==== Record set ====
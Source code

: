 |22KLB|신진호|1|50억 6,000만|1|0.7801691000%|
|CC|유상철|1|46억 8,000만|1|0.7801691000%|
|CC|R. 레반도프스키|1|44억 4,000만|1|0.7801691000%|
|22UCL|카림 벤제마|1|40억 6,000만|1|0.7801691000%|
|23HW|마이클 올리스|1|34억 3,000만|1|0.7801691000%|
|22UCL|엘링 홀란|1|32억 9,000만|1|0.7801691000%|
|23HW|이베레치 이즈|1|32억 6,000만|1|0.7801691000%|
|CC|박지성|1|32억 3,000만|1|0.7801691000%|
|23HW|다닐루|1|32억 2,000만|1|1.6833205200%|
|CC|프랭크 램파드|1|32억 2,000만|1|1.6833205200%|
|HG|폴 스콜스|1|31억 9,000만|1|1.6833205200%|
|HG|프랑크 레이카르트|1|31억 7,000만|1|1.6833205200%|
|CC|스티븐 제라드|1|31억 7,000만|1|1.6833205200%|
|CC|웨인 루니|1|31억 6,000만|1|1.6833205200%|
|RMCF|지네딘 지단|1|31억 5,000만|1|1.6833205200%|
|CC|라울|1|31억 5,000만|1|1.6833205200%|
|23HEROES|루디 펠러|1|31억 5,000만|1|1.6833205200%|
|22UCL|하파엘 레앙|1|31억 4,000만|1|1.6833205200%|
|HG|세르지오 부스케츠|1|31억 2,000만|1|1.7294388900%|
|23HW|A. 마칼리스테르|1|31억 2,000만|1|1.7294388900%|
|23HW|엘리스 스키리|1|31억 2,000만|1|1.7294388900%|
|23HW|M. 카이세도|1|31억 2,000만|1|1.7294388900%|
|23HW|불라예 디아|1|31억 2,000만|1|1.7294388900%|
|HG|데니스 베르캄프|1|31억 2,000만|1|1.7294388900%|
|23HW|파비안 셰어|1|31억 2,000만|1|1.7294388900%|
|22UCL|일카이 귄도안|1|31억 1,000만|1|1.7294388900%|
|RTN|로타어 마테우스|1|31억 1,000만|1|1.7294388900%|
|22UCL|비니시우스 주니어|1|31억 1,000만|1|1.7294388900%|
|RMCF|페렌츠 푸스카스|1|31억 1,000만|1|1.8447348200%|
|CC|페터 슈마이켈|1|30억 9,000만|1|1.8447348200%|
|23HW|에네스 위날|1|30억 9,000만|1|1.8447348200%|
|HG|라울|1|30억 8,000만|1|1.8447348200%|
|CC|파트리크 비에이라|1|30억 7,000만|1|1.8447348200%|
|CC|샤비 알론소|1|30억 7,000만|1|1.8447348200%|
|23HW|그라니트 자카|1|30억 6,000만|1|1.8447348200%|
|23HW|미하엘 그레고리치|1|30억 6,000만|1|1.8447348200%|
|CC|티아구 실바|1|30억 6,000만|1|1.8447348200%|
====
Please state how many lines of the listing above hold "RMCF", giving the number and nothing else.

2